Task goal: Read through the listing, and wherever a line holds the word "false", return it.
#### Provided records
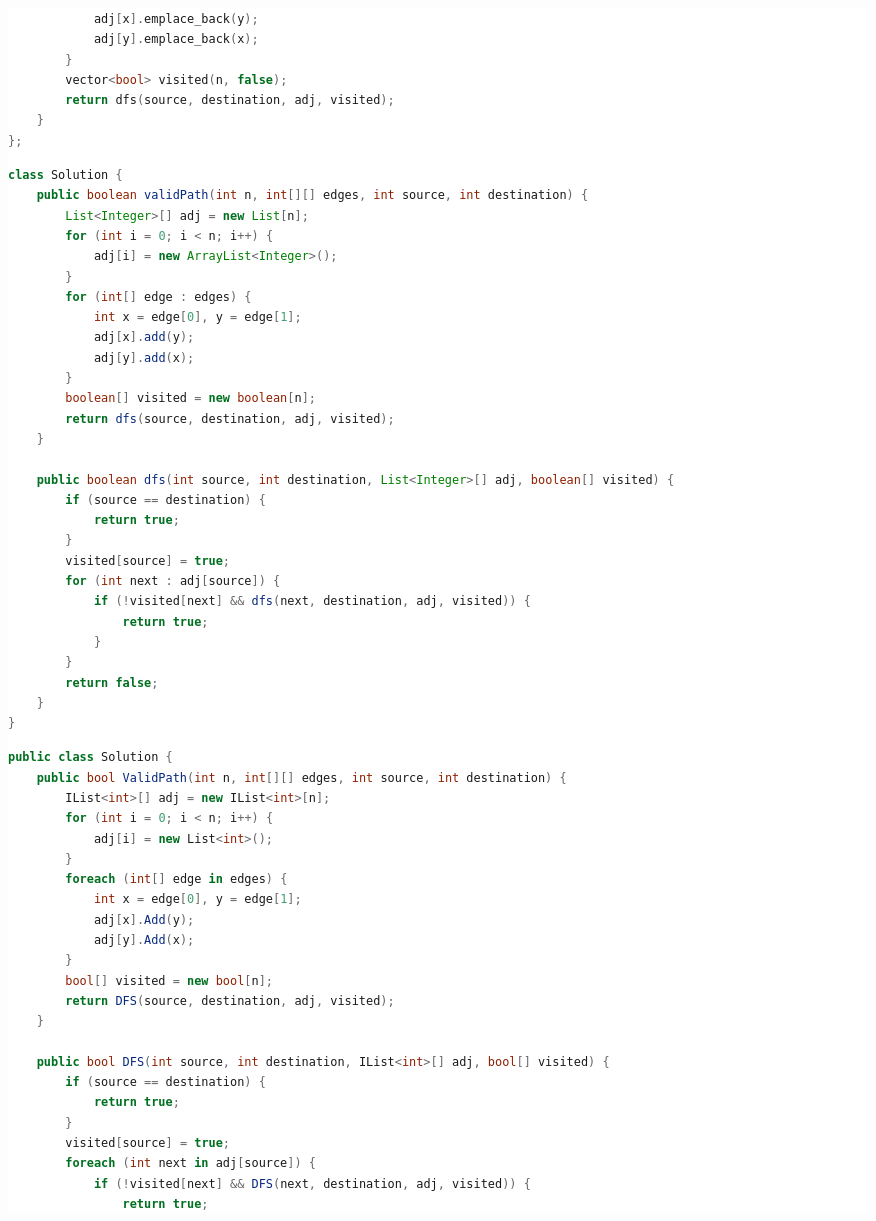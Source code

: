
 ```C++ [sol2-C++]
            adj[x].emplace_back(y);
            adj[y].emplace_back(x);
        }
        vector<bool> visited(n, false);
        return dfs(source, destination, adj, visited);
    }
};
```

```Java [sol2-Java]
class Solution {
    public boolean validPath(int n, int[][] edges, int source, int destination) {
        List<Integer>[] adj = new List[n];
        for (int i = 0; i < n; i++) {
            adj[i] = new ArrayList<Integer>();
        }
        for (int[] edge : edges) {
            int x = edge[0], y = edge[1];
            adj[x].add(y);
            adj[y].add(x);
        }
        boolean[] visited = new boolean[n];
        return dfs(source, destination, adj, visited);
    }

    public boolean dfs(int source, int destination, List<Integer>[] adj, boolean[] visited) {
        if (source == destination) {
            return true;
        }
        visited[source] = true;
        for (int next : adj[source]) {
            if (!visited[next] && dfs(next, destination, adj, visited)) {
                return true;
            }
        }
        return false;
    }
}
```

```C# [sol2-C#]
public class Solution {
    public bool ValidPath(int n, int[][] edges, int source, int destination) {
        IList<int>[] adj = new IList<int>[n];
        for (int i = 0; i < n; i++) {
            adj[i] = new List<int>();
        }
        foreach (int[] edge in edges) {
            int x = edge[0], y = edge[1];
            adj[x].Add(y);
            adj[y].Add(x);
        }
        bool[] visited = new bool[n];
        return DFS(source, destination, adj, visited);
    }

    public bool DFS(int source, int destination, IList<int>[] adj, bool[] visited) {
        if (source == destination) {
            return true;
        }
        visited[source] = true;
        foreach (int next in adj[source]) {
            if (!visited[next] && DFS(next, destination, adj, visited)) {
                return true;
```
########
Completed task:
        vector<bool> visited(n, false);
        return false;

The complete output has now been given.